In 1950, the 51st/52nd (Scottish) Division was split, restoring the independence of the 51st Highland Division, which took regional command of Territorial Army units based in the Scottish Highlands, including the TA infantry battalions of the Highland Brigade regiments.

British forces contracted dramatically as the end of National Service took place in 1960, as announced in the 1957 Defence White Paper. As a result, on 20 July 1960, a reorganisation of the TA was announced by the War Office.

| The Black Watch (TA Battalions), c. 1961 | The Queen's Own Highlanders (Seaforth and Camerons) (TA Battalions), c. 1961 | The Gordon Highlanders (TA Battalions), c. 1961 | The Argyll and Sutherland Highlanders (TA Battalions), c. 1961 |
|---|---|---|---|
| 4th/5th (Dundee and Angus) Battalion, The Black Watch, at Parker Street in Dundee | 11th (Ross-shire) Battalion, The Seaforth Highlanders, at Ferry Road in Dingwall | 3rd Battalion, The Gordon Highlanders, at Guild Street in Aberdeen | 7th Battalion, The Argyll and Sutherland Highlanders, at Princes Street in Stirling |
| 6th/7th (Perth and Fife) Battalion, The Black Watch, at Tay Street in Perth |  |  | 8th (Argyllshire) Battalion, The Argyll and Sutherland Highlanders, at Queen Street in Dunoon |

===The 1966 Defence White Paper and after===
This was followed by complete reorganisation as announced in the 1966 Defence White Paper. The 51st Highland Volunteers were formed in 1967 from the amalgamation of territorial battalions of regiments in the Highland Brigade. It was a TAVR II (NATO reserve role) unit with headquarters located at Perth, Scotland.

51st Highland Volunteers c.1967
- HQ (Black Watch) Company, located at Perth
- A (Black Watch) Company, located at Dundee
- B (Seaforth Highlanders) Company, located at Wick
- C (Queen's Own Cameron Highlanders) Company, located at Inverness
- D (Gordon Highlanders) Company, located at Aberdeen
- E (Argyll and Sutherland Highlanders) Company, located at Stirling
- G (London Scottish) Company, located at London
- V (Liverpool Scottish) Company, located at Liverpool

In 1969, the three TAVRIII (Home defence) battalions were reduced in size and amalgamated into the 51st Highland Volunteers, forming three additional companies:
- No.1 (Lovat Scouts) Company, located at Kirkwall and Lerwick
- No.2 (Queen's Own Highlanders) Company, located at Fort William and Stornoway
- No.3 (Argyll and Sutherland Highlanders) Company, located at Dumbarton and Campbeltown

On 1 April 1971, the 51st Highland Volunteers split into two battalions. A third battalion was subsequently formed on 1 April 1975.
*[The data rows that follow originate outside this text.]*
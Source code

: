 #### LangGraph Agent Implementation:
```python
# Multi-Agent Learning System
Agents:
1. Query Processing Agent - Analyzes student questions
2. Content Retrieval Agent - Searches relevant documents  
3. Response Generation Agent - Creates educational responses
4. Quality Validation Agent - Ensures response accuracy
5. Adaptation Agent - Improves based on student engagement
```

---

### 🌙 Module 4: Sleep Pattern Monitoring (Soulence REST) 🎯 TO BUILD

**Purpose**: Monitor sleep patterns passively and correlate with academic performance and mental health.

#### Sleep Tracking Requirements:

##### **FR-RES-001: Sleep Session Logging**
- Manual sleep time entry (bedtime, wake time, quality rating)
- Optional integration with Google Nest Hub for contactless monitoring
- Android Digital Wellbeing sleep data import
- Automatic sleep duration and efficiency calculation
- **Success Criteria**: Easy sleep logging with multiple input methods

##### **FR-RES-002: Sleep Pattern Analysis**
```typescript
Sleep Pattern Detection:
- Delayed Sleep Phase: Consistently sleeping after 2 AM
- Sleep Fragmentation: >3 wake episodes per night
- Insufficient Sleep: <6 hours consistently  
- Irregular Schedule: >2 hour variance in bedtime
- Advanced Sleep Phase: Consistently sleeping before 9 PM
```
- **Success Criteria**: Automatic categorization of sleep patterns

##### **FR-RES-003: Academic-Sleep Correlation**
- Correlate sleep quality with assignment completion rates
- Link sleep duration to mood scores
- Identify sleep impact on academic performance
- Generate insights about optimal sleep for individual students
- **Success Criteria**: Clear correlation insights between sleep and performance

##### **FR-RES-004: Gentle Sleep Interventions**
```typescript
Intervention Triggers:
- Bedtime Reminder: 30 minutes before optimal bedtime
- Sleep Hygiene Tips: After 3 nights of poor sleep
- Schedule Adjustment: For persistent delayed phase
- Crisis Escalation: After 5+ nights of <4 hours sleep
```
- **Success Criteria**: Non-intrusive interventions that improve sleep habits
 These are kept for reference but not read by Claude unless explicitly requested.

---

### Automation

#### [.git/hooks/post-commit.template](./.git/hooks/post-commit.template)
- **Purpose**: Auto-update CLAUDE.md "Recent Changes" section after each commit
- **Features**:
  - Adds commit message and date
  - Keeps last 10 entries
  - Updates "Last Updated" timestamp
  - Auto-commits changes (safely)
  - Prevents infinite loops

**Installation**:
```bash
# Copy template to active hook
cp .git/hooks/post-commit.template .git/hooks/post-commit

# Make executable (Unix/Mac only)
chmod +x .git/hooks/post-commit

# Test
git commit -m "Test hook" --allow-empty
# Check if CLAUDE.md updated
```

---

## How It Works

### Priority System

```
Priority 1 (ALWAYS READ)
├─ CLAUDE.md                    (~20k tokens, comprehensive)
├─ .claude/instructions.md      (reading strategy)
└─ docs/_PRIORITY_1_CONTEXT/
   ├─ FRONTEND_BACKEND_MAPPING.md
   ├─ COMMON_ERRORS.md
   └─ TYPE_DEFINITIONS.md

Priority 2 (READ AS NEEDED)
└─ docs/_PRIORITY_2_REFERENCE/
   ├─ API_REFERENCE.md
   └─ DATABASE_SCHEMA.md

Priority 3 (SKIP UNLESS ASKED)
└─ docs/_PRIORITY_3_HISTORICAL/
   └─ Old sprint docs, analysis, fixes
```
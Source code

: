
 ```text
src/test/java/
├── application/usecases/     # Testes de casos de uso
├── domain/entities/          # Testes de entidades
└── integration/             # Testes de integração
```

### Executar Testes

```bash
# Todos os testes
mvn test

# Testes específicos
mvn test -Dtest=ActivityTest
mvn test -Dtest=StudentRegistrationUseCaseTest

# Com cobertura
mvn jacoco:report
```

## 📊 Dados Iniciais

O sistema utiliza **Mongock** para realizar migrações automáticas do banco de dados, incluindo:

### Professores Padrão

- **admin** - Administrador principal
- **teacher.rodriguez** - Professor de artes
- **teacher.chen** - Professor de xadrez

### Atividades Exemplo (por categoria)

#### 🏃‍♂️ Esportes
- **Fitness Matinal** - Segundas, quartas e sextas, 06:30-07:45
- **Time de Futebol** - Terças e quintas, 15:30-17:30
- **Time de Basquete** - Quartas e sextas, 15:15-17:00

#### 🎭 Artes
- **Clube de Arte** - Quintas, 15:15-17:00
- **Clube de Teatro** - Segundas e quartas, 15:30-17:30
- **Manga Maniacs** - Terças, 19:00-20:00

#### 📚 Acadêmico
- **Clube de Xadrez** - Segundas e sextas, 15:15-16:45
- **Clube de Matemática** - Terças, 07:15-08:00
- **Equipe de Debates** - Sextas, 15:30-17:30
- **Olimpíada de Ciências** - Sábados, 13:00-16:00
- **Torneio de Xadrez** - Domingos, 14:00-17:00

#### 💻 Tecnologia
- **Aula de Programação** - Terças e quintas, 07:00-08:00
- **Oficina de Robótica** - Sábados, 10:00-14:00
51st Highland Volunteers c. 1975
- 1st Battalion, 51st Highland Volunteers
  - Headquarters located at Perth
  - A (The Black Watch) Company, located at Dundee
  - B (The Black Watch) Company, located at Kirkcaldy
  - C (The Argyll and Sutherland Highlanders) Company, located at Grangemouth, formed from the cadre of the 3rd Bn Argyll and Sutherland Highlanders
  - E (The Argyll and Sutherland Highlanders) Company, located at Stirling
  - G (The London Scottish) Company, located at Westminster, London
  - V (The Liverpool Scottish) Company, located at Liverpool
- 2nd Battalion, 51st Highland Volunteers
  - Headquarters located at Elgin
  - A (Lovat Scouts) Company, located on Orkney and Shetland
  - B (Queen's Own Highlanders) Company, located at Wick
  - C (Queen's Own Highlanders) Company, located at Inverness, Nairn, Dingwall, Fort William
  - D (Gordon Highlanders) Company, located at Aberdeen, Laurencekirk
  - G (Gordon Highlanders) Company, located at Peterhead, Keith
- 3rd Battalion, 51st Highland Volunteers
  - Headquarters located at Peterhead
  - B (Queen's Own Highlanders) Company, located at Wick
  - C (Argyll and Sutherland Highlanders) Company, located at Grangemouth
  - D (Argyll and Sutherland Highlanders) Company, located at Dumbarton

In 1981, the 3rd Battalion effectively became the Territorial battalion of the Argyll and Sutherland Highlanders; in 1995, it became the 7th/8th (V) Battalion of that regiment. The 2nd Battalion became the 3rd (V) Battalion of The Highlanders.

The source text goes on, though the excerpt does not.